When the string "CGSizeMake" is part of a line below, that line should be copied.
......
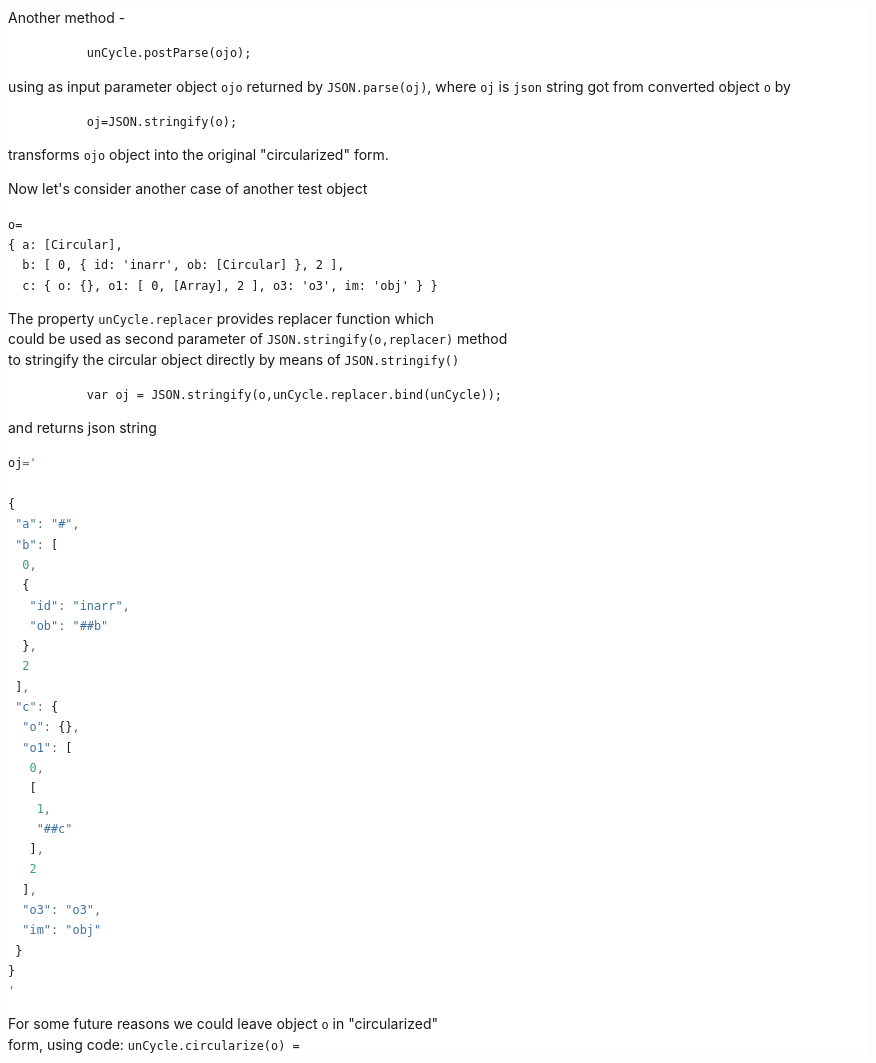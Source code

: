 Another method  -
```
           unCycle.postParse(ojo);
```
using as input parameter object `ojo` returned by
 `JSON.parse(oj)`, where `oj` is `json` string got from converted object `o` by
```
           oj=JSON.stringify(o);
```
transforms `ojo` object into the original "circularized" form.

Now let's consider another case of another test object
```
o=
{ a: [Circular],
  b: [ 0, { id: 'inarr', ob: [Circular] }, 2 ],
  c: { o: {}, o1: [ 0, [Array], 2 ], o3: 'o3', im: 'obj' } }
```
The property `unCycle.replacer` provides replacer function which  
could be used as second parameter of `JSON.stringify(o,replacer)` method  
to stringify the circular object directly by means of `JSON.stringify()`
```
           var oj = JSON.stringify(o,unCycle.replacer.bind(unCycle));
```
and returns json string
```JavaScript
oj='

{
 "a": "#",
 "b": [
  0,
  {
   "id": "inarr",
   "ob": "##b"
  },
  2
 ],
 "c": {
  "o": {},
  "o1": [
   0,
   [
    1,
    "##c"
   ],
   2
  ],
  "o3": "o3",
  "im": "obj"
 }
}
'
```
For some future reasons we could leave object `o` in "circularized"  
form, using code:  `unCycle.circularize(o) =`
......
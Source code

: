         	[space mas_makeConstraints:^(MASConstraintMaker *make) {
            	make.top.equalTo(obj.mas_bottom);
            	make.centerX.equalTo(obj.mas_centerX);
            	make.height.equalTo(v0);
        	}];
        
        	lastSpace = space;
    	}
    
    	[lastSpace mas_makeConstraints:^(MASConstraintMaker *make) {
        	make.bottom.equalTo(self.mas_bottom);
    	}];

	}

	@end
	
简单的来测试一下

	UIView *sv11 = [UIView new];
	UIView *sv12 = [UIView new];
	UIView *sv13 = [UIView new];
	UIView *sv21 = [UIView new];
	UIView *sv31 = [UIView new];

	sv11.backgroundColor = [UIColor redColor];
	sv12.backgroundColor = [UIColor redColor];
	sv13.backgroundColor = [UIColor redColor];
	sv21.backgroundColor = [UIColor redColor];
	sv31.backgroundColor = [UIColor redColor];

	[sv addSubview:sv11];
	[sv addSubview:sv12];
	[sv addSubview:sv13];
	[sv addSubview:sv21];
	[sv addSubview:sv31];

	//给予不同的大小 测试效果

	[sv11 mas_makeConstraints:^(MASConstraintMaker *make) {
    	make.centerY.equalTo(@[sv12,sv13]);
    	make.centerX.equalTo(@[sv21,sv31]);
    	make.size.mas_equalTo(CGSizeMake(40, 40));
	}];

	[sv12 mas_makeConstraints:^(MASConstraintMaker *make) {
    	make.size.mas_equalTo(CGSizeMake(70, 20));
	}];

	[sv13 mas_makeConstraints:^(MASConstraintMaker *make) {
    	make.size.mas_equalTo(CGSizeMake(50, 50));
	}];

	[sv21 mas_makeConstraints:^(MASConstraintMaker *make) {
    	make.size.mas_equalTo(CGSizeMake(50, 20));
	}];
......
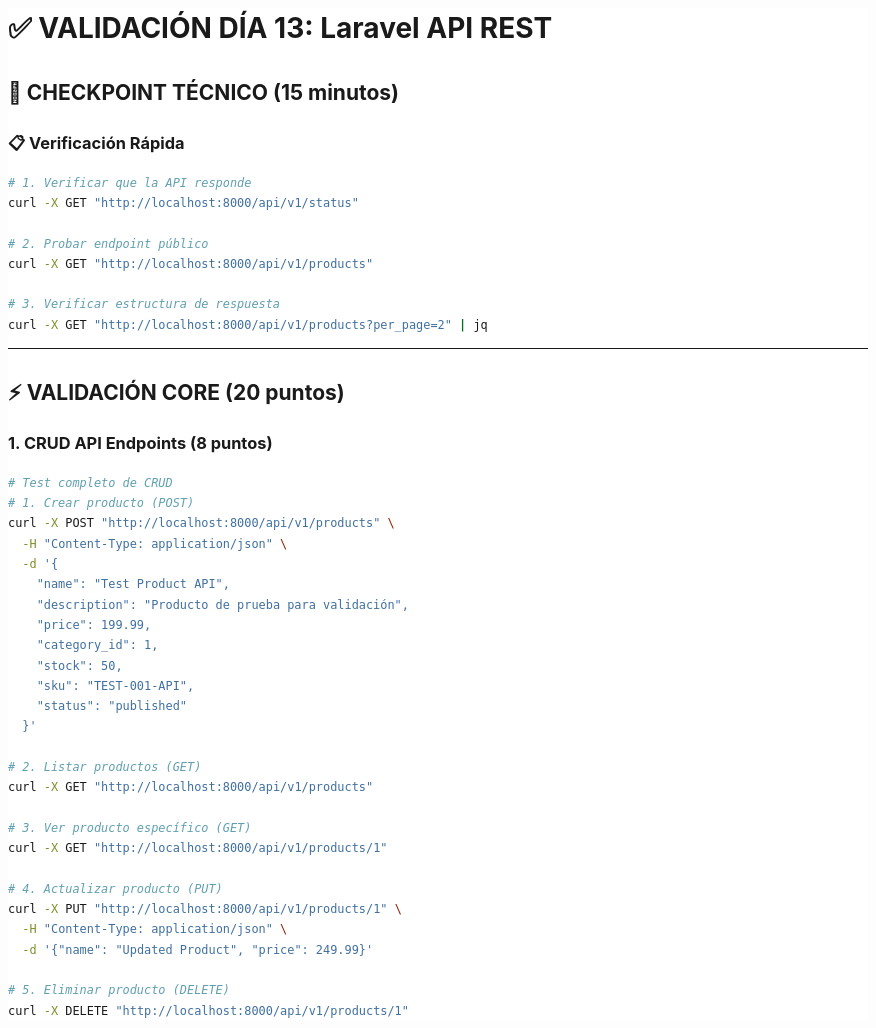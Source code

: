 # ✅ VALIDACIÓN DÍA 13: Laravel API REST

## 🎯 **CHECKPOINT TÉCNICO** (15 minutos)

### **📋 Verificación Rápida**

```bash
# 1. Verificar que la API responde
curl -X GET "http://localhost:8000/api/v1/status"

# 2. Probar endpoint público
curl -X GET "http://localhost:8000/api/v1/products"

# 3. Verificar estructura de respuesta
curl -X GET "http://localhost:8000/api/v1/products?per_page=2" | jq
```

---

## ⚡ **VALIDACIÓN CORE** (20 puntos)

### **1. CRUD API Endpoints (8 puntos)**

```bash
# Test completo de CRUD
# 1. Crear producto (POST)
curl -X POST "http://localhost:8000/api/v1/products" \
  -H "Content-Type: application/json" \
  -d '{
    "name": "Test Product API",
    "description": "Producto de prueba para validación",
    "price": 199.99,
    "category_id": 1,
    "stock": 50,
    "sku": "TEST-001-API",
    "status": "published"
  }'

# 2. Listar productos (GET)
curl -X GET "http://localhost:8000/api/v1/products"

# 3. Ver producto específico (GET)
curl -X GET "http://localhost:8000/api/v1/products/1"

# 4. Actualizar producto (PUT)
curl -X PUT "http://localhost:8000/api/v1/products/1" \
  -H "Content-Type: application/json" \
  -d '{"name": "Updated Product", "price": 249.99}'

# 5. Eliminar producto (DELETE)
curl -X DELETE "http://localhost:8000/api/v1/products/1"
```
......
EXERCISE ANSWER:
    	make.size.mas_equalTo(CGSizeMake(40, 40));
    	make.size.mas_equalTo(CGSizeMake(70, 20));
    	make.size.mas_equalTo(CGSizeMake(50, 50));
    	make.size.mas_equalTo(CGSizeMake(50, 20));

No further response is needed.